[Keepalived-devel] vrrp_script, notify_fault, backup/fault state

Discussion:

Paul Hirose

2009-11-25 19:58:25 UTC

Keepalived 1.1.19 running on CentOS 5.4 using HAProxy 1.3.22 as the service traffic load balancer. This much works fine :) I have two LBs both running KA, and it fails over wonderfully when I pull the plug on one LB or the other.

I was trying to use the vrrp_script to watch the haproxy software running on the active/master load-balancer:
vrrp_script chk_haproxy { # Requires keepalived-1.1.13
script "killall -0 haproxy" # cheaper than pidof
interval 2 # check every 2 seconds
}
track_script {
chk_haproxy
}
I found this works fine as long as haproxy is running on the master.

When I manually kill haproxy to test it, Keepalived switches to the FAULT state. I thought (incorrectly I guess?) this would tell the LB in the BACKUP state to switch to the MASTER state (like it would, if the first LB actually went down.) But it doesn't. The LB in BACKUP state, stays there. So now I have one Keepalived system on the Backup state and another in the Fault state, and none in the Master state.

First, is this correct and expected? Or am I missing something that should have made the Backup go into the Master state, when the current Master goes into the Fault state?

I also use the following:
notify_master /opt/keepalived/bin/notify_master.sh
notify_backup /opt/keepalived/bin/notify_backup.sh
notify_fault /opt/keepalived/bin/notify_backup.sh
The notify_master.sh script just runs haproxy. So when a system goes from whatever state to Master state, it should start the haproxy process. This works :) When a system goes from whatever state to the Backup state, it kills the haproxy process. I wasn't sure what Fault state really was (I'm still not), so I run the same script when a system goes into Fault state, and kill the haproxy.

Is the only way a system goes into a Fault state when the vrrp_script fails? The only way that script fails is if haproxy isn't running.

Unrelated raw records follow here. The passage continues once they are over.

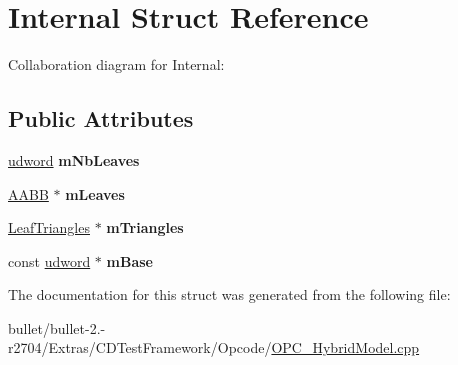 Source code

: \hypertarget{struct_internal}{\section{Internal Struct Reference}
\label{struct_internal}
}


Collaboration diagram for Internal\+:
\subsection*{Public Attributes}
\begin{DoxyCompactItemize}
\item 
\hypertarget{struct_internal_ae08a85cf155ad3dd57c794fba1d93c99}{\hyperlink{_ice_types_8h_a44c6f1920ba5551225fb534f9d1a1733}{udword} {\bfseries m\+Nb\+Leaves}}\label{struct_internal_ae08a85cf155ad3dd57c794fba1d93c99}

\item 
\hypertarget{struct_internal_a1a3361062b61398a936a0b8522ec5efb}{\hyperlink{class_a_a_b_b}{A\+A\+B\+B} $\ast$ {\bfseries m\+Leaves}}\label{struct_internal_a1a3361062b61398a936a0b8522ec5efb}

\item 
\hypertarget{struct_internal_a5ccf577e118013669dabe5c378035185}{\hyperlink{struct_leaf_triangles}{Leaf\+Triangles} $\ast$ {\bfseries m\+Triangles}}\label{struct_internal_a5ccf577e118013669dabe5c378035185}

\item 
\hypertarget{struct_internal_a5a429590ff1aa3b803deb98bc2ccb6ce}{const \hyperlink{_ice_types_8h_a44c6f1920ba5551225fb534f9d1a1733}{udword} $\ast$ {\bfseries m\+Base}}\label{struct_internal_a5a429590ff1aa3b803deb98bc2ccb6ce}

\end{DoxyCompactItemize}


The documentation for this struct was generated from the following file\+:\begin{DoxyCompactItemize}
\item 
bullet/bullet-\/2.-\/r2704/\+Extras/\+C\+D\+Test\+Framework/\+Opcode/\hyperlink{_o_p_c___hybrid_model_8cpp}{O\+P\+C\+\_\+\+Hybrid\+Model.\+cpp}\end{DoxyCompactItemize}
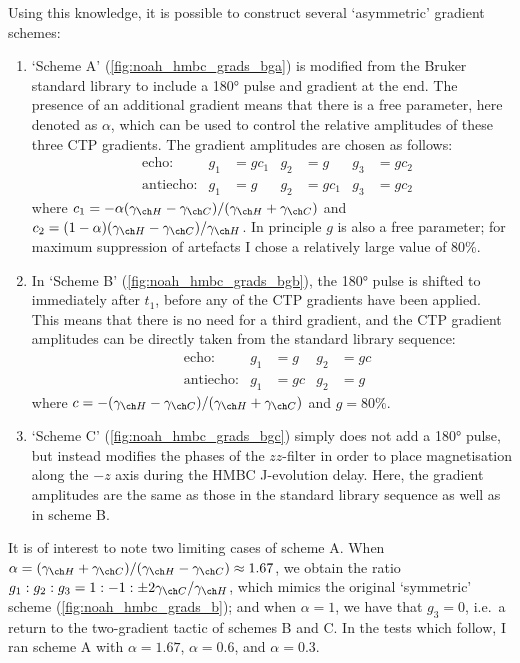 Using this knowledge, it is possible to construct several `asymmetric' gradient schemes:
\begin{enumerate}
    \item `Scheme A' (\cref{fig:noah_hmbc_grads_bga}) is modified from the Bruker standard library to include a \ang{180} pulse and gradient at the end.
        The presence of an additional gradient means that there is a free parameter, here denoted as $\alpha$, which can be used to control the relative amplitudes of these three CTP gradients.
        The gradient amplitudes are chosen as follows:
        \begin{align}
            &\text{echo:}     & g_1 &= gc_1 & g_2 &= g    & g_3 &= gc_2 \label{eq:noah_hmbc_grads_bga_echo} \\
            &\text{antiecho:} & g_1 &= g    & g_2 &= gc_1 & g_3 &= gc_2 \label{eq:noah_hmbc_grads_bga_antiecho}
        \end{align}
        where $c_1 = -\alpha(\gammaH - \gammaC)/(\gammaH + \gammaC)$ and $c_2 = (1 - \alpha) (\gammaH - \gammaC)/\gammaH$.
        In principle $g$ is also a free parameter; for maximum suppression of artefacts I chose a relatively large value of 80\%.
    \item In `Scheme B' (\cref{fig:noah_hmbc_grads_bgb}), the \ang{180} pulse is shifted to immediately after $t_1$, before any of the CTP gradients have been applied. This means that there is no need for a third gradient, and the CTP gradient amplitudes can be directly taken from the standard library sequence:
        \begin{align}
            &\text{echo:}     & g_1 &= g  & g_2 &= gc \label{eq:noah_hmbc_grads_bgb_echo} \\
            &\text{antiecho:} & g_1 &= gc & g_2 &= g \label{eq:noah_hmbc_grads_bgb_antiecho}
        \end{align}
        where $c = -(\gammaH - \gammaC)/(\gammaH + \gammaC)$ and $g = 80\%$.
    \item `Scheme C' (\cref{fig:noah_hmbc_grads_bgc}) simply does not add a \ang{180} pulse, but instead modifies the phases of the $zz$-filter in order to place  magnetisation along the $-z$ axis during the HMBC J-evolution delay.
        Here, the gradient amplitudes are the same as those in the standard library sequence as well as in scheme B.
\end{enumerate}

It is of interest to note two limiting cases of scheme A.
When $\alpha = (\gammaH + \gammaC)/(\gammaH - \gammaC) \approx 1.67$, we obtain the ratio $g_1 : g_2 : g_3 = 1 : -1 : \pm 2\gammaC/\gammaH$, which mimics the original `symmetric' scheme (\cref{fig:noah_hmbc_grads_b}); and when $\alpha = 1$, we have that $g_3 = 0$, i.e.\ a return to the two-gradient tactic of schemes B and C.
In the tests which follow, I ran scheme A with $\alpha = 1.67$, $\alpha = 0.6$, and $\alpha = 0.3$.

So if that causes the system to enter the Fault state, I could create a notify_fault.sh which would basically be the same as notify_master.sh (eg: it would (re)execute the haproxy program.) I'd then have to modify notify_master.sh to check for the existence of haproxy before trying to run it (probably a good idea anyway).

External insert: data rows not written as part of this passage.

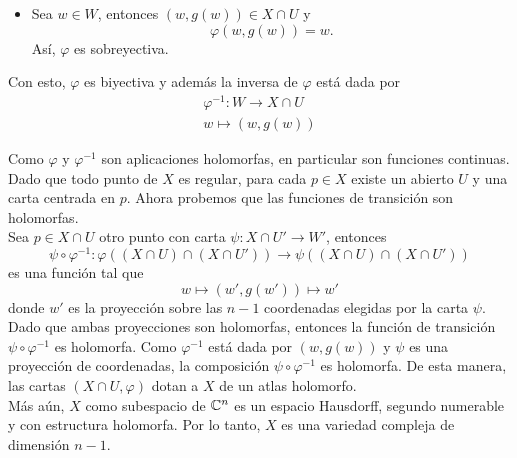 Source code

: \begin{example}
\begin{itemize}
\begin{align*}
			\varphi(x)&=\varphi(x')\\
			w&=w'
		\end{align*}
		De esta forma, $z=z'$ y por tanto $x=x'$. Esto significa que $\varphi$ es inyectiva.
		\item Sea $w\in W$, entonces $(w,g(w))\in X\cap U$ y
		\begin{equation*}
			\varphi(w,g(w))=w.
		\end{equation*}
		Así, $\varphi$ es sobreyectiva.
	\end{itemize}
	Con esto, $\varphi$ es biyectiva y además la inversa de $\varphi$ está dada por
	\begin{align*}
		\varphi^{-1}:W\to X\cap U\\
		w\mapsto (w,g(w))
	\end{align*}
	
	Como $\varphi$ y $\varphi^{-1}$ son aplicaciones holomorfas, en particular son funciones continuas.
	Dado que todo punto de $X$ es regular, para cada $p\in X$ existe un abierto $U$ y una carta centrada en $p$. Ahora probemos que las funciones de transición son holomorfas.\\
	Sea $p\in X\cap U$ otro punto con carta $\psi:X\cap U'\to W'$, entonces
	\begin{equation*}
		\psi\circ\varphi^{-1}:\varphi((X\cap U)\cap(X\cap U'))\to\psi((X\cap U)\cap(X\cap U'))
	\end{equation*}
	es una función tal que 
	\begin{equation*}
		w\mapsto (w',g(w'))\mapsto w'
	\end{equation*}
	donde $w'$ es la proyección sobre las $n-1$ coordenadas elegidas por la carta $\psi$. Dado que ambas proyecciones son holomorfas, entonces la función de transición $\psi\circ\varphi^{-1}$ es holomorfa. Como $\varphi^{-1}$ está dada por $(w,g(w))$ y $\psi$ es una proyección de coordenadas, la composición $\psi\circ\varphi^{-1}$ es holomorfa.
	De esta manera, las cartas $(X\cap U,\varphi)$ dotan a $X$ de un atlas holomorfo.\\
	Más aún, $X$ como subespacio de $\cc^n$ es un espacio Hausdorff, segundo numerable y con estructura holomorfa. Por lo tanto, $X$ es una variedad compleja de dimensión $n-1$.
\end{example}

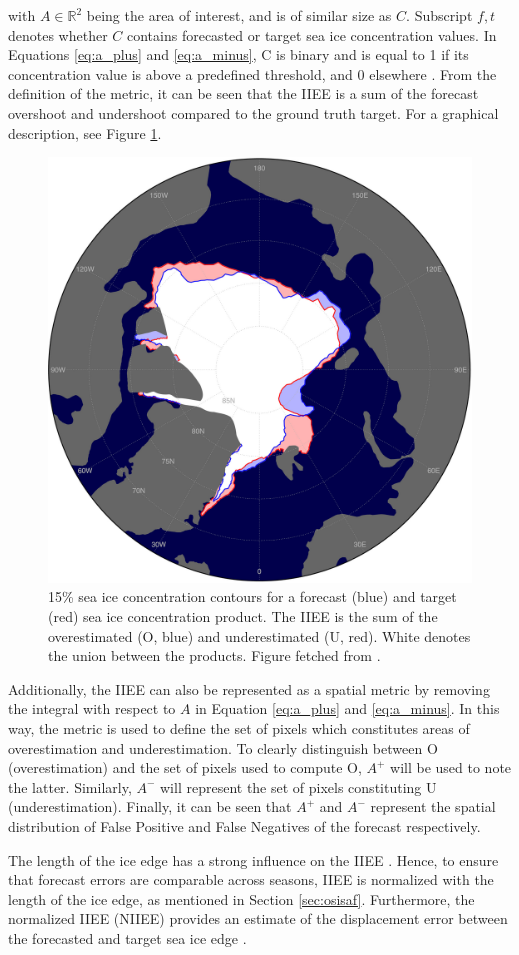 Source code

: \documentclass[../main/thesis.tex]{subfiles}
\begin{document}
with $A \in{\mathbb{R}^2}$ being the area of interest, and is of similar size as $C$. Subscript $f,t$ denotes whether $C$ contains forecasted or target sea ice concentration values. In Equations \ref{eq:a_plus} and \ref{eq:a_minus}, C is binary and is equal to 1 if its concentration value is above a predefined threshold, and 0 elsewhere \citep{Goessling2016}. From the definition of the metric, it can be seen that the IIEE is a sum of the forecast overshoot and undershoot compared to the ground truth target. For a graphical description, see Figure \ref{fig:goessling_iiee}.

\begin{figure}
    \centering
    \includegraphics[width=.4\textwidth]{goessling_iiee}
    \caption{\label{fig:goessling_iiee}15\% sea ice concentration contours for a forecast (blue) and target (red) sea ice concentration product. The IIEE is the sum of the overestimated (O, blue) and underestimated (U, red). White denotes the union between the products. Figure fetched from \protect\citet{Goessling2016}.}
\end{figure}

Additionally, the IIEE can also be represented as a spatial metric by removing the integral with respect to $A$ in Equation \ref{eq:a_plus} and \ref{eq:a_minus}. In this way, the metric is used to define the set of pixels which constitutes areas of overestimation and underestimation. To clearly distinguish between O (overestimation) and the set of pixels used to compute O, $A^+$ will be used to note the latter. Similarly, $A^-$ will represent the set of pixels constituting U (underestimation). Finally, it can be seen that $A^+$ and $A^-$ represent the spatial distribution of False Positive and False Negatives of the forecast respectively.

The length of the ice edge has a strong influence on the IIEE \citep{Goessling2018,Palerme2019}. Hence, to ensure that forecast errors are comparable across seasons, IIEE is normalized with the length of the ice edge, as mentioned in Section \ref{sec:osisaf}. Furthermore, the normalized IIEE (NIIEE) provides an estimate of the displacement error between the forecasted and target sea ice edge \citep{Melsom2019}.
\end{document}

I know I could eliminate all this by simply not running HAProxy and simply using the full ability of Keepalived (I'm essentially only using it in VRRP mode, since I have no virtual_servers defined.) I just found haproxy easier to get going than the virtual_server part of the Keepalived stuff (not necessarily because of Keepalived itself, but because of the whole NAT/DR/TUN type stuff and I'm not sure how my network is laid-out.) But my network layout, I think, is still one single network, all using real/routable IP addresses, all with single interfaces, etc. I tried going through the LVS-DR document about using only one interface, but that didn't work out :)

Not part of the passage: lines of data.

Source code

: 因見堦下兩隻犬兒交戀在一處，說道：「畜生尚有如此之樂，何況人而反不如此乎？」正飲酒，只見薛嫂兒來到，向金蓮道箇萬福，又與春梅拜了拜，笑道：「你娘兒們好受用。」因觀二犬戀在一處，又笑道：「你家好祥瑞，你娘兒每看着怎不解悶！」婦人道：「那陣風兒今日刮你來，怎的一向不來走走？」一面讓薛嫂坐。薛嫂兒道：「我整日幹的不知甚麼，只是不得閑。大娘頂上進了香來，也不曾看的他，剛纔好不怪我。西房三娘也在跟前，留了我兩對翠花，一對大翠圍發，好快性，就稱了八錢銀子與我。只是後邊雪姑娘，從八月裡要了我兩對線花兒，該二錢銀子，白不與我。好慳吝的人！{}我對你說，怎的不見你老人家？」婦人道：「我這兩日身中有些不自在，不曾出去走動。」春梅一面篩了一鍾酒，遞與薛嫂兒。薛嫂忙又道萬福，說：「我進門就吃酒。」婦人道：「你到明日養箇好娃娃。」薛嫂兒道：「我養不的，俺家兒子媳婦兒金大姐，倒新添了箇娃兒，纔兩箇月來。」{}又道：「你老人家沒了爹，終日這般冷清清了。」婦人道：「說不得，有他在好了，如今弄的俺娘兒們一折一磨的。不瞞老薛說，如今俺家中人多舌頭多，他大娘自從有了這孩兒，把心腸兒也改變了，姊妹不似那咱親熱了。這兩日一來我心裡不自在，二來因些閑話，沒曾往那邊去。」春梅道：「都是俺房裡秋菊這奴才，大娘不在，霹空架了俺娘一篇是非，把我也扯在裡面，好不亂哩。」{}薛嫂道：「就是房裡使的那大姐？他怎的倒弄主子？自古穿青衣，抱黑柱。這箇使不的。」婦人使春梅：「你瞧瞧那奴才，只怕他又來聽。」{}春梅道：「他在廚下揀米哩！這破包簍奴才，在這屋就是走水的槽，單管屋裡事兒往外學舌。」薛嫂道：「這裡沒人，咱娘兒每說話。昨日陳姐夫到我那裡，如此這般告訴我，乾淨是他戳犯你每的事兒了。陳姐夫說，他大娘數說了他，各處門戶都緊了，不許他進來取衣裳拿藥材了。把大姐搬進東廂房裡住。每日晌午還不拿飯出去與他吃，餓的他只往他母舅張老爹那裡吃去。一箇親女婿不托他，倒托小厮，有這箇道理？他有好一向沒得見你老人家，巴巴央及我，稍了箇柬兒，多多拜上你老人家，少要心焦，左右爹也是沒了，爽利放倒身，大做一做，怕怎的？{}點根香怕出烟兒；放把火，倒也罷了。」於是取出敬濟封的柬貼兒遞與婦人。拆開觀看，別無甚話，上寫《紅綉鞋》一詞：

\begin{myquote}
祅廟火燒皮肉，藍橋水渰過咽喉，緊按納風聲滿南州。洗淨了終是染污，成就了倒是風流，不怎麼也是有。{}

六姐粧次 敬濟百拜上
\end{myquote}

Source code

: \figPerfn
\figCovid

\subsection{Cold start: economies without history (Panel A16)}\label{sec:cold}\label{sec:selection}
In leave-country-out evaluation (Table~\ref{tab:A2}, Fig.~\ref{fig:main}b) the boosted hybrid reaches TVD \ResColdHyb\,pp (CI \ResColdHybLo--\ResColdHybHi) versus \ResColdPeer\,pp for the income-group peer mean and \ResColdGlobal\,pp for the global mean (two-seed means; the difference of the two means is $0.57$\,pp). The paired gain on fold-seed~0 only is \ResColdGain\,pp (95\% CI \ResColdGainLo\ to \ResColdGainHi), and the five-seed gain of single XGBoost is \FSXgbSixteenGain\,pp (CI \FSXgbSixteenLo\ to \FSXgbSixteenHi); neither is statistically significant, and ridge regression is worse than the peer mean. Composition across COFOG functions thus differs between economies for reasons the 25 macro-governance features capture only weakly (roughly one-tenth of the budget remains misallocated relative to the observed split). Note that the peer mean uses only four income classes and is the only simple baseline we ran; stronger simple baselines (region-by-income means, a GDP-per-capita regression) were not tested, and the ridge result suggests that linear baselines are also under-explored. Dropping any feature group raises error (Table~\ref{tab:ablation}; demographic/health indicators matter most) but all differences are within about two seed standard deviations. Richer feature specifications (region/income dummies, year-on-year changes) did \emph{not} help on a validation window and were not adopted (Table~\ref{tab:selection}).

If anyone can help me out with this whole fault/backup/master state stuff and transitioning between them, and/or how to get an existing backup-state system to go to master when the current master goes into fault, etc, I'd greatly appreciate it.

Thank you,
PH

Paul Hirose : ***@ucdavis.edu : Sysadm Motto: rm -fr /MyLife

Graeme Fowler

2009-11-25 20:09:08 UTC

Permalink

Post by Paul Hirose
Keepalived 1.1.19 running on CentOS 5.4 using HAProxy 1.3.22 as the service traffic load balancer. This much works fine :) I have two LBs both running KA, and it fails over wonderfully when I pull the plug on one LB or the other.
vrrp_script chk_haproxy { # Requires keepalived-1.1.13
script "killall -0 haproxy" # cheaper than pidof
interval 2 # check every 2 seconds
}
track_script {
chk_haproxy
}
I found this works fine as long as haproxy is running on the master.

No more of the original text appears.